INSTRUCTIONS FOR THE TASK
Count every line in the records below that contains the string "determine". Report that number alone.

Records from a dataset:
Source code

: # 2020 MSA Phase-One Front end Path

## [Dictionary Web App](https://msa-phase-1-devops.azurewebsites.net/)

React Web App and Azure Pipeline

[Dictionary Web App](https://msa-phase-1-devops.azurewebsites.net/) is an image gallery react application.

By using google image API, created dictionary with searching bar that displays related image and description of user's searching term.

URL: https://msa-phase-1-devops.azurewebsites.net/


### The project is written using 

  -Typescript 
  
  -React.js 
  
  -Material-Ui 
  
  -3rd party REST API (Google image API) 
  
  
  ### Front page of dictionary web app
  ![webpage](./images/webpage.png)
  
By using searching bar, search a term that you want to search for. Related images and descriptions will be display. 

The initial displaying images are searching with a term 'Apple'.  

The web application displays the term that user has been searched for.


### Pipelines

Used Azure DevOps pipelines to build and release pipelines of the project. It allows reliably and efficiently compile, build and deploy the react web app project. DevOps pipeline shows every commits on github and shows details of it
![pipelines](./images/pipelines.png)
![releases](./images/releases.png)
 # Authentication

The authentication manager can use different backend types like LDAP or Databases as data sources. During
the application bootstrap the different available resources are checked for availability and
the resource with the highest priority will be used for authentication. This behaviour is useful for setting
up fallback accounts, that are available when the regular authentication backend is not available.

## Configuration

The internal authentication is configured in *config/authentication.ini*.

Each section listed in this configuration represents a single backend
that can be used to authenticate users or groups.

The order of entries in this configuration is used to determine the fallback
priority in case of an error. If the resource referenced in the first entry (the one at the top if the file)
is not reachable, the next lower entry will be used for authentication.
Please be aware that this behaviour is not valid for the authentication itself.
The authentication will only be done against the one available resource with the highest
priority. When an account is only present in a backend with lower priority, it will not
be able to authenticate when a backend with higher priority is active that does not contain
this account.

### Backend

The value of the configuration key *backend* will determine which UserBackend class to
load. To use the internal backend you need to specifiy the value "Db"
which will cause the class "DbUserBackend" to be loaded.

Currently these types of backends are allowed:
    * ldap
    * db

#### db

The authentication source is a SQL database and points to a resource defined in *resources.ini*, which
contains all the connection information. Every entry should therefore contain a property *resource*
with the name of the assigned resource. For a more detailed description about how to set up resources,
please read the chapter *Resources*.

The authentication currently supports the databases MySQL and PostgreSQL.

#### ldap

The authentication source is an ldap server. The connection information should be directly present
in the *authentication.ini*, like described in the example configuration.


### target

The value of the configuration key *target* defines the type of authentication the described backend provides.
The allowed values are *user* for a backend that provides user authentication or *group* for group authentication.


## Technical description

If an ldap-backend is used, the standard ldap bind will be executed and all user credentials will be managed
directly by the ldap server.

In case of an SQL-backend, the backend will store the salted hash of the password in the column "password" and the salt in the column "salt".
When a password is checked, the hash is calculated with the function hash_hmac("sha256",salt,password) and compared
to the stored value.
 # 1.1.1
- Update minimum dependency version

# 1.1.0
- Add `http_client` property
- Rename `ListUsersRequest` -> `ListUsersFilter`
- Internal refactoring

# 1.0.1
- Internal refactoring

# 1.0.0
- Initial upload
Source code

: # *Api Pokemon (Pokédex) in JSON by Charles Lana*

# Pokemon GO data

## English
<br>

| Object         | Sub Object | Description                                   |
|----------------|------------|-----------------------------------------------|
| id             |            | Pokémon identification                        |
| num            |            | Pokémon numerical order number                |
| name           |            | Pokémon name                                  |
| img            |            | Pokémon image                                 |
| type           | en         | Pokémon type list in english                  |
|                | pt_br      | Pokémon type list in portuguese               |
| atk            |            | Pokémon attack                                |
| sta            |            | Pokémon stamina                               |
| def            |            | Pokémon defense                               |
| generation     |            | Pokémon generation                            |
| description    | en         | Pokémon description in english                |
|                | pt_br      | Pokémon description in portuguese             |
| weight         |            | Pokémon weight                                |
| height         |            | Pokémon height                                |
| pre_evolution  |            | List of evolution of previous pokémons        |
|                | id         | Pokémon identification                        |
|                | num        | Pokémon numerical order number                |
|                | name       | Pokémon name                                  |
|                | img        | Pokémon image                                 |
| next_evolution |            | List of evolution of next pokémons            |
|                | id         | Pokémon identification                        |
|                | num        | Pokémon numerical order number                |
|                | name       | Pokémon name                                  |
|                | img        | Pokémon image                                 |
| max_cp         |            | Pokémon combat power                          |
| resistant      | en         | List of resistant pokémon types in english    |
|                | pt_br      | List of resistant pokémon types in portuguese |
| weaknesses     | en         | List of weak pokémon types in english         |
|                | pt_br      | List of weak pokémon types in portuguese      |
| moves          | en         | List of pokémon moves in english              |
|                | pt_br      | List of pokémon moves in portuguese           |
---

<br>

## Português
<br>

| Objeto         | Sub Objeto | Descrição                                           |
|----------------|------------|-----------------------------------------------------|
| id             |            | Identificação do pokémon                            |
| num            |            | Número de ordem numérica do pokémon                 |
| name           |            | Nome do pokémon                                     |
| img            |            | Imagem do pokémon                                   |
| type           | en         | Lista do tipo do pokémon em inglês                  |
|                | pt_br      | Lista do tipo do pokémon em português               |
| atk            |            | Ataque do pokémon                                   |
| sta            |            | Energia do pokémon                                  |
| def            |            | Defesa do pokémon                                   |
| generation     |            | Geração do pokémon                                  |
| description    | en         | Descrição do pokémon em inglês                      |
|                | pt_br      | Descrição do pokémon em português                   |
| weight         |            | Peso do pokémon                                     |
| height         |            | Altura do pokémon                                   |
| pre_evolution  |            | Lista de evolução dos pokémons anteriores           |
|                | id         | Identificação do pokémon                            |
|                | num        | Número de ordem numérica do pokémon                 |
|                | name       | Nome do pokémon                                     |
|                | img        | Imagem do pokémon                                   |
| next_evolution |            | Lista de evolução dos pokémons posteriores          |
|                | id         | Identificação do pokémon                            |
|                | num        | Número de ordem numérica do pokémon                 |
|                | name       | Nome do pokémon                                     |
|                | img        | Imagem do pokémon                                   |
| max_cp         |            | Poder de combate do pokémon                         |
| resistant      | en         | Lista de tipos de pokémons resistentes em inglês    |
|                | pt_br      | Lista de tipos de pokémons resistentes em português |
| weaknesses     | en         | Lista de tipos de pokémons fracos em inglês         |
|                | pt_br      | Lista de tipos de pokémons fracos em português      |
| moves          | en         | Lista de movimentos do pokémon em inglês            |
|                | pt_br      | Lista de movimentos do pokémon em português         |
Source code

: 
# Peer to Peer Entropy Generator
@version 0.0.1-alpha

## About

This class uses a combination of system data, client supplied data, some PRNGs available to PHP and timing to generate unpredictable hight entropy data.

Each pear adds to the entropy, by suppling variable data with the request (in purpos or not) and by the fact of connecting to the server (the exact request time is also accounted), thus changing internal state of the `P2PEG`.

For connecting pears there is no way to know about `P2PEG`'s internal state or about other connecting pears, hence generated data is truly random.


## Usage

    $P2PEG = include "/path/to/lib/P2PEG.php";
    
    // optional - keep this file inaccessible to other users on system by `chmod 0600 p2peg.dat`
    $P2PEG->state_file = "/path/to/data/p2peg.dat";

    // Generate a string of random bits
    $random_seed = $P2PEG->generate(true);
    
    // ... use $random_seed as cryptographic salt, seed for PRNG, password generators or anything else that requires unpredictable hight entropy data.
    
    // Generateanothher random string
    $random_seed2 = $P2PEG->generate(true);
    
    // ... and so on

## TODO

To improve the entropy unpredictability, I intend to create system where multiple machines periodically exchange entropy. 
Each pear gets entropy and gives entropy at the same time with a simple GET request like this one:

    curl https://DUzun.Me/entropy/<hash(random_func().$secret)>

YOUR RESPONSE
2